Des associations de la société civile et le parti regroupés dans Wakit Tama appellent à manifester jeudi 29 juillet 2021 à N’Djamena et dans les provinces "contre les violations systématiques des droits de l'Homme et l'accaparement du pouvoir par le Conseil militaire de transition" (CMT), ont indiqué les leaders de Wakit Tamma dans une correspondance adressée au ministre de la sécurité publique. Cette correspondance dont Tchad Actu s’est procurée une copie, est datée du lundi 19 juillet 2021.
La junte au pouvoir au Tchad depuis la mort du président Idriss Déby Itno avait autorisé pour la première fois une manifestation prévue vendredi dernier de l'opposition la plus critique puis annulé par les organisateurs qui avaient exigé que l’autorisation de marche soit délivrée au nom de Wakit Tamma mais non au nom de quelque associations et parti politique. Cette marche annoncée par Wakit Tamma n’a pas obtenu pour le moment, l’agrément des autorités Tchadiennes.
Selon Wakit Tamma, à N’Djamena, la marche suivra donc les trois itinéraires précédemment indiqués : la première colonne passera de la place Fest Africa en passant par l’Avenue Mobutu pour finir à la place de la nation ; la deuxième partira du Rond-point Adoum Tchere pour finir à la Place de la Nation et la dernière de Farcha au rond-point Travaux à la Place de la Nation. Arrivées à la Place de la Nation, expliquent les organisateurs, les différentes organisations prononceront des motions avant de se disperser.
Les militants de Wakit Tamma détermineront leurs itinéraires aux autorités locales. Pour rappel, le gouvernement Tchadien a autorisé deux marches distinctes initiées respectivement par par l’organisation des femmes du parti MPS prévue le 27 juillet 2021 et celle de House of Africa prévue le samedi 31 juillet 2021. La marche vise à dénoncer les coupures intempestives d'électricité.

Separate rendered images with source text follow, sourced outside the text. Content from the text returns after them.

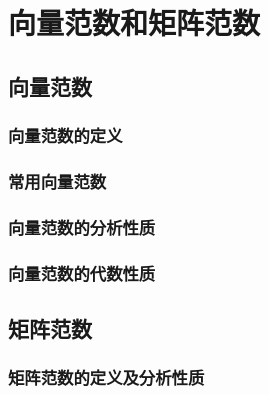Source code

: \chapter{向量范数和矩阵范数}
\label{cha:向量范数和矩阵范数}

\section{向量范数}
\label{sec:向量范数}

\subsection{向量范数的定义}
\label{sub:向量范数的定义}

\begin{definition}[]
\end{definition}

\begin{definition}[]
\end{definition}

\subsection{常用向量范数}
\label{sub:常用向量范数}

\subsection{向量范数的分析性质}
\label{sub:向量范数的分析性质}

\begin{definition}[]
\end{definition}

\begin{definition}[]
\end{definition}

\subsection{向量范数的代数性质}
\label{sub:向量范数的代数性质}

\section{矩阵范数}
\label{sec:矩阵范数}

\subsection{矩阵范数的定义及分析性质}
\label{sub:矩阵范数的定义及分析性质}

"La marche dite pacifique de femmes du MPS et de l’association de la société civile House of Africa (...) ayant déposé préalablement une demande d'autorisation est autorisée pour les 27 et 31 juillet", selon un arrêté signé par Souleymane Abakar Adoum, ministre de la Sécurité publique, précisant "qu'en cas d'infraction ou de débordements, les organisateurs seront tenus pour responsables".

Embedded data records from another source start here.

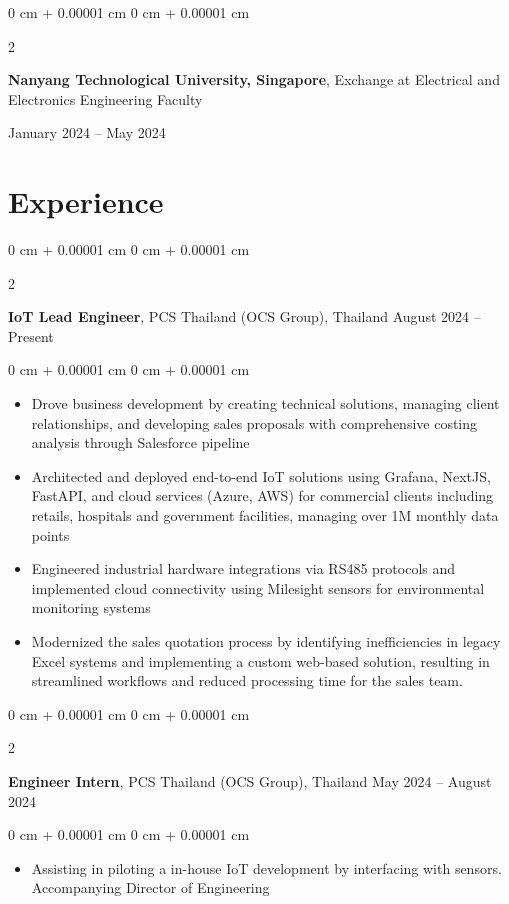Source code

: \documentclass[10pt, letterpaper]{article}
\newenvironment{highlights}{
    \begin{itemize}[
        topsep=0.0 cm,
        parsep=0.0 cm,
        partopsep=0pt,
        itemsep=0pt,
        leftmargin=0 cm + 10pt
    ]
}{
    \end{itemize}
} %
\newenvironment{onecolentry}{
    \begin{adjustwidth}{
        0 cm + 0.00001 cm
    }{
        0 cm + 0.00001 cm
    }
}{
    \end{adjustwidth}
} %
\newenvironment{twocolentry}[2][]{
    \onecolentry
    \def\secondColumn{#2}
    \setcolumnwidth{\fill, 4.5 cm}
    \begin{paracol}{2}
}{
    \switchcolumn \raggedleft \secondColumn
    \end{paracol}
    \endonecolentry
} %
\begin{document}
        \begin{twocolentry}{January 2024 – May 2024}
            \textbf{Nanyang Technological University, Singapore}, Exchange at Electrical and Electronics Engineering Faculty
        \end{twocolentry}
        
    \vspace{0.20 cm}
    \section{Experience}
        \begin{twocolentry}{August 2024 – Present}
        \textbf{IoT Lead Engineer}, PCS Thailand (OCS Group), Thailand\end{twocolentry}
        \vspace{0.1 cm}
        \begin{onecolentry}\begin{highlights}
            \item Drove business development by creating technical solutions, managing client relationships, and developing sales proposals with comprehensive costing analysis through Salesforce pipeline
            \item Architected and deployed end-to-end IoT solutions using Grafana, NextJS, FastAPI, and cloud services (Azure, AWS) for commercial clients including retails, hospitals and government facilities, managing over 1M monthly data points
            \item Engineered industrial hardware integrations via RS485 protocols and implemented cloud connectivity using Milesight sensors for environmental monitoring systems
            \item Modernized the sales quotation process by identifying inefficiencies in legacy Excel systems and implementing a custom web-based solution, resulting in streamlined workflows and reduced processing time for the sales team.
        \end{highlights}\end{onecolentry}
        
        \vspace{0.2 cm}
        \begin{twocolentry}{May 2024 – August 2024}
        \textbf{Engineer Intern}, PCS Thailand (OCS Group), Thailand\end{twocolentry}
        \vspace{0.10 cm}
        \begin{onecolentry}\begin{highlights}
            \item Assisting in piloting a in-house IoT development by interfacing with sensors. Accompanying Director of Engineering 
        \end{highlights}\end{onecolentry}
\end{document}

Le chef du CMT, Mahamat Idriss Déby Itno, fils du défunt président, entouré de 14 généraux, concentre à 37 ans presque tous les pouvoirs. Il s'est arrogé les titres de président de la République et de chef suprême des armées. Il a promis des élections "libres et démocratiques" dans une période de 18 mois renouvelable, mais sans exclure une prolongation de la transition.
Le 27 avril, six personnes avaient été tuées à N'Djamena et dans le sud du Tchad, selon les autorités, neuf selon une ONG locale, au cours de manifestations interdites, à l'appel de l'opposition et de la société civile. Plus de 600 personnes avaient été arrêtées.
Le 12 mai, la junte avait autorisé une manifestation à l'appel de Nouvelle vision, une plate-forme de 42 partis se disant de l'opposition, mais affichant son "soutien indéfectible" au pouvoir militaire.
A la suite de l'annonce de la mort du président Déby le 20 avril, le CMT a dissous le Parlement et le gouvernement et abrogé la Constitution. Sous la pression internationale, la junte a finalement nommé un "gouvernement de transition" de civils le 2 mai, dirigé par Albert Pahimi Padacké, le dernier Premier ministre du défunt.
Le CMT a également promis de "nommer" les membres d'un Conseil national de transition (CNT) qui fera office d'organe législatif de transition, désignation qui se fait encore attendre.